Termohon yang dalam hal ini KPU dan jajaran di daerah merujuk pada Pasal 466 UU Pemilu yang hasil kerjanya dipersengketakan pemohon di MK sangat berkepentingan terhadap permohonan PHPU. Karena permohonan yang diajukan menjadikan KPU berkedudukan sebagai termohon yang harus diberitahu kepadanya tentang permohonan tersebut melalui penyampaian salinan permohonan dan harus diberi kesempatan dalam memberikan jawaban sebagaimana ketentuan Pasal 25 Peraturan MK No. 2 tahun 2023 menyatakan, jawaban Termohon diajukan oleh Termohon kepada Mahkamah paling lama 1 (satu) hari kerja sebelum sidang Pemeriksaan Persidangan dan jawaban Termohon sebagaimana dimaksud pada ayat (1) diajukan secara tertulis dalam Bahasa Indonesia yang ditandatangani oleh Termohon. Dalam hal pengajuan Jawaban Termohon dikuasakan kepada kuasa hukum, Jawaban Termohon ditandatangani oleh kuasa hukum disertai dengan surat kuasa khusus yang ditandatangani oleh Termohon dan kuasa hukum dengan dibubuhi meterai sesuai dengan peraturan perundang-undangan dan Jawaban Termohon sebagaimana dimaksud pada ayat (2) diajukan sebanyak 4 (empat) rangkap yang salah satunya asli.

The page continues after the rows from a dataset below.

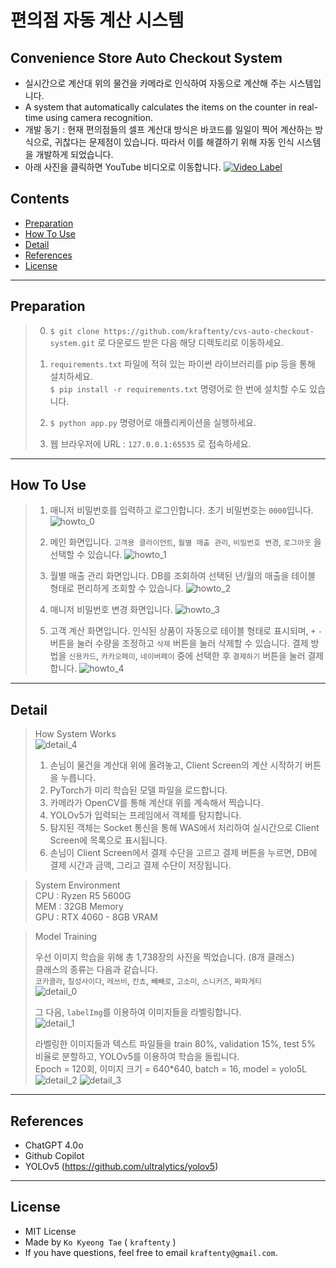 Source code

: # 편의점 자동 계산 시스템
## Convenience Store Auto Checkout System

* 실시간으로 계산대 위의 물건을 카메라로 인식하여 자동으로 계산해 주는 시스템입니다.    
* A system that automatically calculates the items on the counter in real-time using camera recognition.  
* 개발 동기 : 현재 편의점들의 셀프 계산대 방식은 바코드를 일일이 찍어 계산하는 방식으로, 귀찮다는 문제점이 있습니다. 따라서 이를 해결하기 위해 자동 인식 시스템을 개발하게 되었습니다.  
* 아래 사진을 클릭하면 YouTube 비디오로 이동합니다.
[![Video Label](http://img.youtube.com/vi/2-c_4o9W3u0/0.jpg)](https://youtu.be/2-c_4o9W3u0)

## Contents
- [Preparation](#preparation)
- [How To Use](#how-to-use)
- [Detail](#detail)
- [References](#references)
- [License](#license)
---

## Preparation
> 0. `$ git clone https://github.com/kraftenty/cvs-auto-checkout-system.git` 로 다운로드 받은 다음 해당 디렉토리로 이동하세요.
>
> 1. `requirements.txt` 파일에 적혀 있는 파이썬 라이브러리를 pip 등을 통해 설치하세요.  
>     `$ pip install -r requirements.txt` 명령어로 한 번에 설치할 수도 있습니다.
>
> 2. `$ python app.py` 명령어로 애플리케이션을 실행하세요.  
>  
> 3. 웹 브라우저에 URL : `127.0.0.1:65535` 로 접속하세요.


---
## How To Use
> 1. 매니저 비밀번호를 입력하고 로그인합니다. 초기 비밀번호는 `0000`입니다.
> ![howto_0](static/images/howto_0.png)
>  
> 2. 메인 화면입니다. `고객용 클라이언트`, `월별 매출 관리`, `비밀번호 변경`, `로그아웃` 을 선택할 수 있습니다.
> ![howto_1](static/images/howto_1.png)
>  
> 3. 월별 매출 관리 화면입니다. DB를 조회하여 선택된 년/월의 매출을 테이블 형태로 편리하게 조회할 수 있습니다.
> ![howto_2](static/images/howto_2.png)
>  
> 4. 매니저 비밀번호 변경 화면입니다.
> ![howto_3](static/images/howto_3.png)
>  
> 5. 고객 계산 화면입니다. 인식된 상품이 자동으로 테이블 형태로 표시되며, `+` `-` 버튼을 눌러 수량을 조정하고 `삭제` 버튼을 눌러 삭제할 수 있습니다. 
> 결제 방법을 `신용카드`, `카카오페이`, `네이버페이` 중에 선택한 후 `결제하기` 버튼을 눌러 결제합니다.
> ![howto_4](static/images/howto_4.png)



---
## Detail
> How System Works  
> ![detail_4](static/images/detail_4.png)
> 1. 손님이 물건을 계산대 위에 올려놓고, Client Screen의 계산 시작하기 버튼을 누릅니다.
> 2. PyTorch가 미리 학습된 모델 파일을 로드합니다. 
> 3. 카메라가 OpenCV를 통해 계산대 위를 계속해서 찍습니다.
> 4. YOLOv5가 입력되는 프레임에서 객체를 탐지합니다.
> 5. 탐지된 객체는 Socket 통신을 통해 WAS에서 처리하여 실시간으로 Client Screen에 목록으로 표시됩니다.
> 6. 손님이 Client Screen에서 결제 수단을 고르고 결제 버튼을 누르면, DB에 결제 시간과 금액, 그리고 결제 수단이 저장됩니다.

   
> System Environment  
> CPU : Ryzen R5 5600G  
> MEM : 32GB Memory  
> GPU : RTX 4060 - 8GB VRAM  
  
> Model Training   
> 
> 우선 이미지 학습을 위해 총 1,738장의 사진을 찍었습니다. (8개 클래스)  
> 클래스의 종류는 다음과 같습니다.  
> `코카콜라`, `칠성사이다`, `레쓰비`, `칸쵸`, `빼빼로`, `고소미`, `스니커즈`, `짜파게티`  
> ![detail_0](static/images/detail_0.png)
>  
> 그 다음, `labelImg`를 이용하여 이미지들을 라벨링합니다.   
> ![detail_1](static/images/detail_1.png)
>  
> 라벨링한 이미지들과 텍스트 파일들을 train 80%, validation 15%, test 5% 비율로 분할하고, YOLOv5를 이용하여 학습을 돌립니다.  
> Epoch = 120회, 이미지 크기 = 640*640, batch = 16, model = yolo5L
> ![detail_2](static/images/detail_2.png)
> ![detail_3](static/images/detail_3.png)




---
## References
- ChatGPT 4.0o
- Github Copilot
- YOLOv5  (https://github.com/ultralytics/yolov5)
---
## License
- MIT License
- Made by `Ko Kyeong Tae` ( `kraftenty` )
- If you have questions, feel free to email `kraftenty@gmail.com`.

Tahapan berikutnya, proses pemeriksaan persidangan dilakukan MK dengan mempertimbangkan pihak-pihak yang mampu menghadirkan alat bukti yang sah dan fakta-fakta yang terungkap dalam persidangan pembuktian sebagai bahan dalam merumuskan putusan. Pada hakikatnya yang dimaksud pembuktian adalah penyajian alat-alat bukti kepada pihak lain untuk memberikan kepastian atau keyakinan tentang kebenaran suatu peristiwa. Meskipun demikian, kalau diperhatikan dari sifatnya, pembuktian mengandung beberapa pengertian dalam arti logis, konvensional dan yuridis (Sudikno Mertokusumo, 1998). Pembuktian juga memberikan bagi para pihak dan saksi-saksi berkaitan dengan perkara PHPU. Apabila dianggap perlu oleh MK, maka dapat pula menghadirkan ahli yang dianggap mampu memberikan keterangan berkaitan dengan sengketa PHPU. Jika MK menganggap bahwa persidangan telah mencukupi untuk memberikan putusan, MK akan akan menentukan jadwal pembacaan putusan. Setelah sidang pembacaan putusan, para pihak akan mendapatkan salinan putusan yang diserahkan langsung oleh Panitera Mahkamah Konstitusi. Putusan MK bersifat final, bahkan terhadap sengketa PHPU juga tidak dikenal upaya lain untuk membatalkan putusan MK.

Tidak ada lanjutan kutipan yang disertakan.